Sunday, March 20, 2011

Japan sees some progress in race to cool nuclear reactors




By Taiga Uranaka and Yoko Nishikawa

TOKYO | Sun Mar 20, 2011 5:35am EDT

TOKYO (Reuters) - Japan restored power to a crippled nuclear reactor on Sunday in its race to avert disaster at a plant wrecked by an earthquake and tsunami that are estimated to have killed more than 15,000 people in one prefecture alone.

Three hundred engineers have been struggling inside the danger zone to salvage the six-reactor Fukushima plant in the world's worst nuclear crisis since Chernobyl 25 years ago.

"I think the situation is improving step by step," Deputy Chief Cabinet Secretary Tetsuro Fukuyama told a news conference.

Adding to the good news, an 80-year-old woman and 16-year-old youth were found alive under the rubble in the devastated city of Ishinomaki, nine days after the disaster, NHK public TV said, quoting police.

The workers, braving high radiation levels in suits sealed in duct tape, managed to connect power to the No. 2 reactor, crucial to their attempts to cool it down and limit the leak of deadly radiation, Kyodo news agency said.

It added that plant operator Tokyo Electric Power Company (TEPCO) aimed to restore the control room function, lights and the cooling at the No. 1 reactor, which is connected to the No.2 reactor by cable.

But rising cases of contaminated vegetables, dust and water have raised new fears and the government said it will decide by Monday on whether to restrict consumption and shipments of food from the quake zone.

Police said they believed more than 15,000 people had been killed by the double disaster in Miyagi prefecture, one of four in Japan's northeast that took the brunt of the tsunami damage.
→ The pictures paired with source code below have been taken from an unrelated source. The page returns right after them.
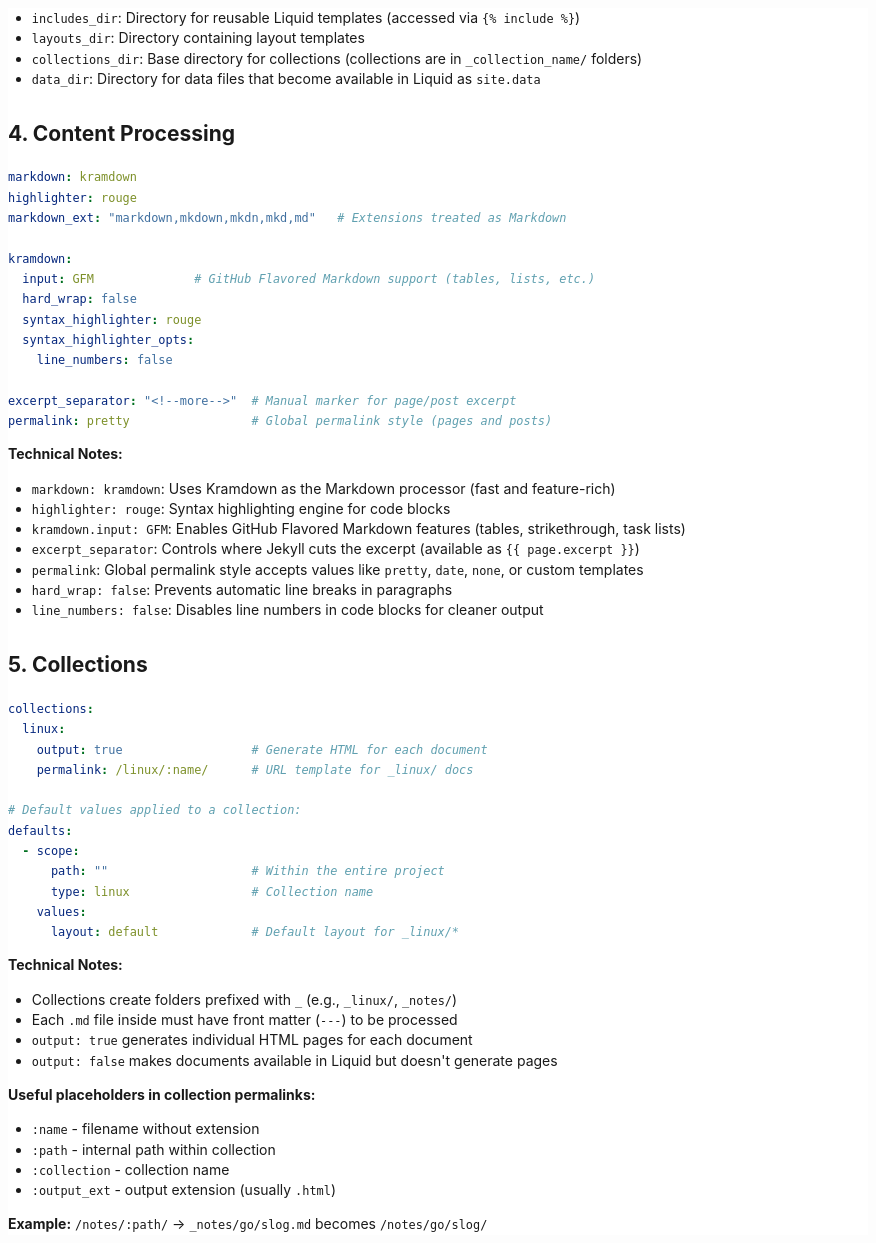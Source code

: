 - `includes_dir`: Directory for reusable Liquid templates (accessed via `{% include %}`)
- `layouts_dir`: Directory containing layout templates
- `collections_dir`: Base directory for collections (collections are in `_collection_name/` folders)
- `data_dir`: Directory for data files that become available in Liquid as `site.data`

## 4. Content Processing

```yaml
markdown: kramdown
highlighter: rouge
markdown_ext: "markdown,mkdown,mkdn,mkd,md"   # Extensions treated as Markdown

kramdown:
  input: GFM              # GitHub Flavored Markdown support (tables, lists, etc.)
  hard_wrap: false
  syntax_highlighter: rouge
  syntax_highlighter_opts:
    line_numbers: false

excerpt_separator: "<!--more-->"  # Manual marker for page/post excerpt
permalink: pretty                 # Global permalink style (pages and posts)
```

**Technical Notes:**
- `markdown: kramdown`: Uses Kramdown as the Markdown processor (fast and feature-rich)
- `highlighter: rouge`: Syntax highlighting engine for code blocks
- `kramdown.input: GFM`: Enables GitHub Flavored Markdown features (tables, strikethrough, task lists)
- `excerpt_separator`: Controls where Jekyll cuts the excerpt (available as `{{ page.excerpt }}`)
- `permalink`: Global permalink style accepts values like `pretty`, `date`, `none`, or custom templates
- `hard_wrap: false`: Prevents automatic line breaks in paragraphs
- `line_numbers: false`: Disables line numbers in code blocks for cleaner output

## 5. Collections

```yaml
collections:
  linux:
    output: true                  # Generate HTML for each document
    permalink: /linux/:name/      # URL template for _linux/ docs

# Default values applied to a collection:
defaults:
  - scope:
      path: ""                    # Within the entire project
      type: linux                 # Collection name
    values:
      layout: default             # Default layout for _linux/*
```

**Technical Notes:**
- Collections create folders prefixed with `_` (e.g., `_linux/`, `_notes/`)
- Each `.md` file inside must have front matter (`---`) to be processed
- `output: true` generates individual HTML pages for each document
- `output: false` makes documents available in Liquid but doesn't generate pages

**Useful placeholders in collection permalinks:**
- `:name` - filename without extension
- `:path` - internal path within collection
- `:collection` - collection name
- `:output_ext` - output extension (usually `.html`)

**Example:** `/notes/:path/` → `_notes/go/slog.md` becomes `/notes/go/slog/`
In total, more than 20,000 are dead or missing, police said.

The unprecedented crisis will cost the world's third largest economy as much as $248 billion and require Japan's biggest reconstruction push since post-World War Two.
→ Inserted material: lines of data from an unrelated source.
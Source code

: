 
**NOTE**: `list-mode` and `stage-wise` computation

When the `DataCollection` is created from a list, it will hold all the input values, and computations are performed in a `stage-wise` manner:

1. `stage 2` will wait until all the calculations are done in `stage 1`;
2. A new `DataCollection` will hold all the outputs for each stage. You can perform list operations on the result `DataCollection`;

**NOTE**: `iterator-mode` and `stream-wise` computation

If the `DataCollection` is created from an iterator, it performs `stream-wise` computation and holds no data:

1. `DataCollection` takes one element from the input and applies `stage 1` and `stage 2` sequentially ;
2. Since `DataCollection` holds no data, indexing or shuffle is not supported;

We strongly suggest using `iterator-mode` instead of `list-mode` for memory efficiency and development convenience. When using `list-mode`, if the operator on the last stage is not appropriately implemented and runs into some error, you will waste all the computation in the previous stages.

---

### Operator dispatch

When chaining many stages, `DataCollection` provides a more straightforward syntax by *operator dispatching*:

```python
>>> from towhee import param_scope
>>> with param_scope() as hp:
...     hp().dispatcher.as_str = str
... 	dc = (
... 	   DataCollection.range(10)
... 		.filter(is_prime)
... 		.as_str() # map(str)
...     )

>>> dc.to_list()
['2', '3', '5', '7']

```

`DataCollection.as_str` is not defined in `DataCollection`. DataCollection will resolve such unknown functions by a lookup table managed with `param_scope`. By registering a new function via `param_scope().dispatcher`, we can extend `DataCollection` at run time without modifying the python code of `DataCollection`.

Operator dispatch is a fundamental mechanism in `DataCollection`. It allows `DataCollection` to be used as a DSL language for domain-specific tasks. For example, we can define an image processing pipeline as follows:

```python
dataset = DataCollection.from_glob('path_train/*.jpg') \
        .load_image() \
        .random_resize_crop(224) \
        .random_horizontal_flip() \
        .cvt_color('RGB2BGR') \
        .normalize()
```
It has also set back nuclear power plans the world over.

Economics Minister Kaoru Yosano put the economic damage at above 20 trillion yen ($248 billion), which was his estimate of the total economic impact of the 1995 earthquake in Kobe.

He said government spending was likely to exceed the 3.3 trillion yen Tokyo spent after Kobe, which up to now has been considered the world's costliest natural disaster.

Markets will be closed on Monday for a public holiday.

Encouragingly for Japanese transfixed on work at the Fukushima complex, the most critical reactor -- No. 3, which contains highly toxic plutonium -- stabilized after fire trucks doused it for hours with hundreds of tonnes of water.

"We believe the water is having a cooling effect," a TEPCO official said.